Recorded data:
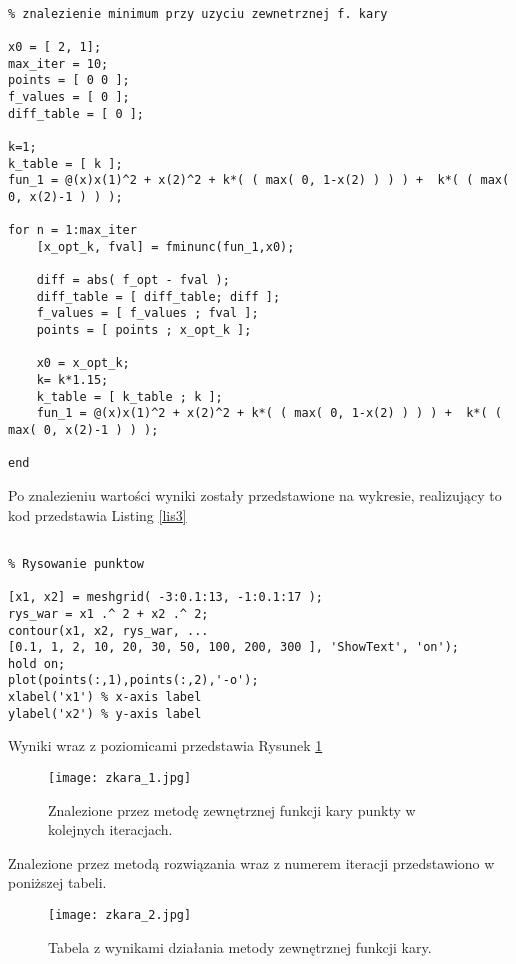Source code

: \documentclass[a4paper,15pt]{article}
\begin{document}
\begin{lstlisting}[caption=Znalezienie minimum przy użyciu zewnętrznej funkcji kary ( fminunc ), captionpos=b,label=lis2, firstnumber=12,frame=single]

% znalezienie minimum przy uzyciu zewnetrznej f. kary

x0 = [ 2, 1]; 
max_iter = 10;
points = [ 0 0 ];
f_values = [ 0 ];
diff_table = [ 0 ];

k=1;
k_table = [ k ];
fun_1 = @(x)x(1)^2 + x(2)^2 + k*( ( max( 0, 1-x(2) ) ) ) +  k*( ( max( 0, x(2)-1 ) ) );

for n = 1:max_iter
    [x_opt_k, fval] = fminunc(fun_1,x0);
    
    diff = abs( f_opt - fval );
    diff_table = [ diff_table; diff ];
    f_values = [ f_values ; fval ];  
    points = [ points ; x_opt_k ];
    
    x0 = x_opt_k;
    k= k*1.15;
    k_table = [ k_table ; k ];
    fun_1 = @(x)x(1)^2 + x(2)^2 + k*( ( max( 0, 1-x(2) ) ) ) +  k*( ( max( 0, x(2)-1 ) ) );

end

\end{lstlisting}

Po znalezieniu wartości wyniki zostały przedstawione na wykresie, realizujący to kod przedstawia Listing \ref{lis3}
\begin{lstlisting}[caption=Stworzenie wykresu z wynikami, captionpos=b,label=lis3, firstnumber=12,frame=single]

% Rysowanie punktow 

[x1, x2] = meshgrid( -3:0.1:13, -1:0.1:17 ); 
rys_war = x1 .^ 2 + x2 .^ 2; 
contour(x1, x2, rys_war, ...
[0.1, 1, 2, 10, 20, 30, 50, 100, 200, 300 ], 'ShowText', 'on');
hold on; 
plot(points(:,1),points(:,2),'-o');
xlabel('x1') % x-axis label
ylabel('x2') % y-axis label

\end{lstlisting}

Wyniki wraz z poziomicami przedstawia Rysunek \ref{fig:zkara_1}
\begin{figure}[H]
\centerline{\texttt{[image: zkara\_1.jpg]}}
\centering
\caption{Znalezione przez metodę zewnętrznej funkcji kary punkty w kolejnych iteracjach.}
\label{fig:zkara_1}
\end{figure}

Znalezione przez metodą rozwiązania wraz z numerem iteracji przedstawiono w poniższej tabeli.  
\begin{figure}[H]
\centerline{\texttt{[image: zkara\_2.jpg]}}
\centering
\caption{Tabela z wynikami działania metody zewnętrznej funkcji kary.}
\label{fig:zkara_2}
\end{figure}
\end{document}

■ **PROBLEM DESCRIPTION**
Every line of the records above should be reproduced exactly, with no pictures included.

■ **OUTPUT BELOW**
Source code

: \documentclass[a4paper,15pt]{article}
\begin{document}
\begin{lstlisting}[caption=Znalezienie minimum przy użyciu zewnętrznej funkcji kary ( fminunc ), captionpos=b,label=lis2, firstnumber=12,frame=single]

% znalezienie minimum przy uzyciu zewnetrznej f. kary

x0 = [ 2, 1]; 
max_iter = 10;
points = [ 0 0 ];
f_values = [ 0 ];
diff_table = [ 0 ];

k=1;
k_table = [ k ];
fun_1 = @(x)x(1)^2 + x(2)^2 + k*( ( max( 0, 1-x(2) ) ) ) +  k*( ( max( 0, x(2)-1 ) ) );

for n = 1:max_iter
    [x_opt_k, fval] = fminunc(fun_1,x0);
    
    diff = abs( f_opt - fval );
    diff_table = [ diff_table; diff ];
    f_values = [ f_values ; fval ];  
    points = [ points ; x_opt_k ];
    
    x0 = x_opt_k;
    k= k*1.15;
    k_table = [ k_table ; k ];
    fun_1 = @(x)x(1)^2 + x(2)^2 + k*( ( max( 0, 1-x(2) ) ) ) +  k*( ( max( 0, x(2)-1 ) ) );

end

\end{lstlisting}

Po znalezieniu wartości wyniki zostały przedstawione na wykresie, realizujący to kod przedstawia Listing \ref{lis3}
\begin{lstlisting}[caption=Stworzenie wykresu z wynikami, captionpos=b,label=lis3, firstnumber=12,frame=single]

% Rysowanie punktow 

[x1, x2] = meshgrid( -3:0.1:13, -1:0.1:17 ); 
rys_war = x1 .^ 2 + x2 .^ 2; 
contour(x1, x2, rys_war, ...
[0.1, 1, 2, 10, 20, 30, 50, 100, 200, 300 ], 'ShowText', 'on');
hold on; 
plot(points(:,1),points(:,2),'-o');
xlabel('x1') % x-axis label
ylabel('x2') % y-axis label

\end{lstlisting}

Wyniki wraz z poziomicami przedstawia Rysunek \ref{fig:zkara_1}
\begin{figure}[H]
\centerline{\texttt{[image: zkara\_1.jpg]}}
\centering
\caption{Znalezione przez metodę zewnętrznej funkcji kary punkty w kolejnych iteracjach.}
\label{fig:zkara_1}
\end{figure}

Znalezione przez metodą rozwiązania wraz z numerem iteracji przedstawiono w poniższej tabeli.  
\begin{figure}[H]
\centerline{\texttt{[image: zkara\_2.jpg]}}
\centering
\caption{Tabela z wynikami działania metody zewnętrznej funkcji kary.}
\label{fig:zkara_2}
\end{figure}
\end{document}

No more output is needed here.